La Madame esperó pacientemente mientras yo sollozaba al teléfono.
—Me pagó —dije cuando finalmente fui capaz de hablar.
—Pero, querrida, era lógico que te pagara —contestó tratando de reconfortarme.
—No, no después de una noche como ésta. Usted no lo entiende —expliqué casi a gritos.
Ella debió de darse cuenta de que nada de lo que dijera podía ayudarme a escapar de mis miserias, y quizá por eso dejó de consolarme y trató de concretar.
—Entonces, ¿qué quieres que le diga?
—Que estoy ocupada y que no quiero volver a verlo.
Y entonces se me ocurrió la idea más estúpida que he tenido en mi vida.
—Madame, ¿tiene usted algún cliente para esta noche?
—B, yo creo que en tu estado no deberías…
—¡Por favor, Madame! —imploré—. Quiero estar ocupada esta noche. Necesito estar ocupada esta noche.
Hubo un minuto de silencio. Ella quería que yo reflexionara sobre lo que le estaba pidiendo, pero yo no estaba para reflexionar sobre nada.
—¡Por favor, Madame! —supliqué una vez más.
Ella no contestó.
—¡Por favor!
Nada podía convencerme. En mi estado, yo hubiera ignorado cualquier argumento razonable. El caballo de mi pasión se había desbocado y yo estaba a punto de caerme del carruaje.
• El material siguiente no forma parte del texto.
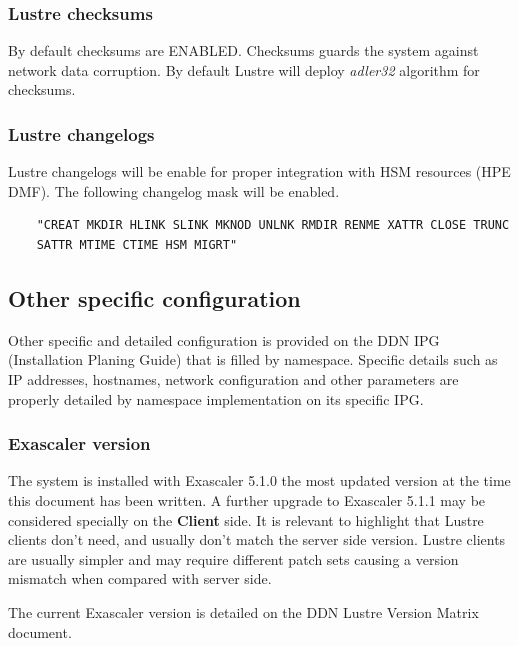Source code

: \documentclass{article}
\begin{document}
\subsubsection{Lustre checksums}
By default checksums are ENABLED. Checksums guards the system against network data corruption. By default Lustre will deploy \textit{adler32} algorithm for checksums.

\subsubsection{Lustre changelogs}
Lustre changelogs will be enable for proper integration with HSM resources (HPE DMF). The following changelog mask will be enabled.
\begin{verbatim}
    "CREAT MKDIR HLINK SLINK MKNOD UNLNK RMDIR RENME XATTR CLOSE TRUNC
    SATTR MTIME CTIME HSM MIGRT"
\end{verbatim}

\subsection{Other specific configuration}
Other specific and detailed configuration is provided on the DDN IPG (Installation Planing Guide) that is filled by namespace. Specific details such as IP addresses, hostnames, network configuration and other parameters are properly detailed by namespace implementation on its specific IPG. 

\subsubsection{Exascaler version}
The system is installed with Exascaler 5.1.0 the most updated version at the time this document has been written. A further upgrade to Exascaler 5.1.1 may be considered specially on the \textbf{Client} side. It is relevant to highlight that Lustre clients don't need, and usually don't match the server side version. Lustre clients are usually simpler and may require different patch sets causing a version mismatch when compared with server side. 

The current Exascaler version is detailed on the DDN Lustre Version Matrix document.
\end{document}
La Madame trató de explicarme la situación.
—Hay un cliente nuevo, pero no lo conozco bien y no me atrevo…
—¡Yo sí me atrevo! —grité.
—¿Podrías callarte un minuto?
Finalmente cerré la boca, avergonzada.
—Yo solo trabajo con clientes que vienen recomendados por otros clientes —explicó—. Éste que me llamó tiene una recomendación, pero el cliente que lo envía está de viaje y no he podido comprobarlo, por eso…
—¿Qué es lo que tengo que hacer? —interrumpí de nuevo.
La Madame dijo algo en ruso que no entendí y que probablemente significaba que estaba harta de mí, pero continuó.
—Tienes que asegurarte de que no trabaja para la policía. Tienes que hacerle la pregunta.
—¿Qué pregunta?
—Que si trabaja como agente de la ley.
—¡Ah! ¡Esa pregunta! —dije como si llevara toda la vida pateándome las peores calles de Nueva Orleáns—. Claro, no tiene de qué preocuparse.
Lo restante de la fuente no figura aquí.